(CNSNews.com) - New Hampshire could be the second state in New England to consider a "civil union" bill. A civil union bill, which creates a parallel system of marriage for homosexual couples and guarantees them the same state benefits and job- related benefits as are enjoyed by heterosexual couples, was signed into law this week by Vermont Governor Howard Dean after approval by that state's legislature.
Meanwhile, New Hampshire Governor Jeanne Shaheen may be retreating from her statement earlier this week that she was in disagreement with the Vermont law. On Wednesday, Shaheen insisted that she opposed the Vermont action and that marriage should continue to be defined as a relationship between a man and a woman.
On Thursday, the governor's press secretary said her boss has not yet read the Vermont law and had no opinion on it.

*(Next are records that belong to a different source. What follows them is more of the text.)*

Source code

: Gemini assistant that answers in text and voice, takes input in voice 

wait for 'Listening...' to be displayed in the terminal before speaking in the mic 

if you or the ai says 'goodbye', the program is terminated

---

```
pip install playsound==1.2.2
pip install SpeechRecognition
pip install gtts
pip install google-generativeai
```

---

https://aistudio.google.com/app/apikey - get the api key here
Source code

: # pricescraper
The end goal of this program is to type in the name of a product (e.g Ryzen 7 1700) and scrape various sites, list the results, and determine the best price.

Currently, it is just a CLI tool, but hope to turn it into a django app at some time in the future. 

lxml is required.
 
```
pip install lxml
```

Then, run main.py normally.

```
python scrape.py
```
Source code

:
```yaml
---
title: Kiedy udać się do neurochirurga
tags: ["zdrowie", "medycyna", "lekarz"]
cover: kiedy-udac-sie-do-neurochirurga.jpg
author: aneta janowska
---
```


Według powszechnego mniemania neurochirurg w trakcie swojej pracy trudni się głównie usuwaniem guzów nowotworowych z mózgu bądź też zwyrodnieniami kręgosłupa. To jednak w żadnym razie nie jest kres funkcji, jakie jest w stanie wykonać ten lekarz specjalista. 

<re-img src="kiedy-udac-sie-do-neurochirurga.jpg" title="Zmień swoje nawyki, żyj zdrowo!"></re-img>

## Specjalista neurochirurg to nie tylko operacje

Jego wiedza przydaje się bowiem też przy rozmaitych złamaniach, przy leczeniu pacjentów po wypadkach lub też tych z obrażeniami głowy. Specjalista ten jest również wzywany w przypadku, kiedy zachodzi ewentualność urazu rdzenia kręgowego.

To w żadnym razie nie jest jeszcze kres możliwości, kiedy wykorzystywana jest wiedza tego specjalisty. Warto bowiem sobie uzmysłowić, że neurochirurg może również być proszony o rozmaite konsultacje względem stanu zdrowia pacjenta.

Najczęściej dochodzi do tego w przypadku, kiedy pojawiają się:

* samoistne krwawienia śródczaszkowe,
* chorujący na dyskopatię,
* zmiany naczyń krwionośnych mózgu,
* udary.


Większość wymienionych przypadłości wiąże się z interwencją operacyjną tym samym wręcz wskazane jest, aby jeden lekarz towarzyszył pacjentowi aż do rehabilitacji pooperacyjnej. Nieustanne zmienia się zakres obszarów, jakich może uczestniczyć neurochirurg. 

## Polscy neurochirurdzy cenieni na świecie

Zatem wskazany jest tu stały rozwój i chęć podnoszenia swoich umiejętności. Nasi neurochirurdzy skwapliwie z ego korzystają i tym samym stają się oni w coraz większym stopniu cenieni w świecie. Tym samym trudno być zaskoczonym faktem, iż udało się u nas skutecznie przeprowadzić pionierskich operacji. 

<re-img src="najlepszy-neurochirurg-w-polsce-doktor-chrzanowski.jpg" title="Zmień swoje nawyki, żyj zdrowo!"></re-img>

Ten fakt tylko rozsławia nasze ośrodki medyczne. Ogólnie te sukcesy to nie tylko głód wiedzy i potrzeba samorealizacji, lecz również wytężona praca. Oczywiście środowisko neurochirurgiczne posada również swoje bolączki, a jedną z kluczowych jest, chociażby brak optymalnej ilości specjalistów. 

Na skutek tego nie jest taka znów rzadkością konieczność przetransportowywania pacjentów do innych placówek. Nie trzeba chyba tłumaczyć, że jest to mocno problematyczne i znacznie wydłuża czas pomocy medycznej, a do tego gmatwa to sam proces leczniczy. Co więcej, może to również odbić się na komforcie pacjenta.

Pamela Walsh said Shaheen does oppose homosexual marriage, but she was uncertain whether Shaheen equated civil unions with marriage.
Meanwhile, Democratic State Senator Burt Cohen told CNSNEWS.com on Friday that it is possible a civil union bill could be introduced into the legislature next year, "depending on who wins" in the state's general election this fall.
"I hear wind of it," Cohen said. "Some people are encouraged by what happened in Vermont."
Democrats now barely control the state senate and have the governor's office. However, the House of Representatives is still dominated by the GOP, as it has been for much of the century.
Cohen said, while the measure will likely provide legal benefits to same-sex couples, he added, "I don't think anyone is proposing gay marriages."
Asked if a homosexual marriage bill could pass the legislature, Cohen responded, "no, it can't pass," even though the legislature last year lifted a ban against homosexuals serving as foster parents and legalized adoptions by same-sex couples.
"There was little resistance to those measures," Cohen noted. "It recognizes the needs of children to be in loving families.
"There is a significant libertarian streak in the state legislature, including the belief that the government should stay out of people's bedrooms. There is a tradition of supporting individual liberties," Cohen added.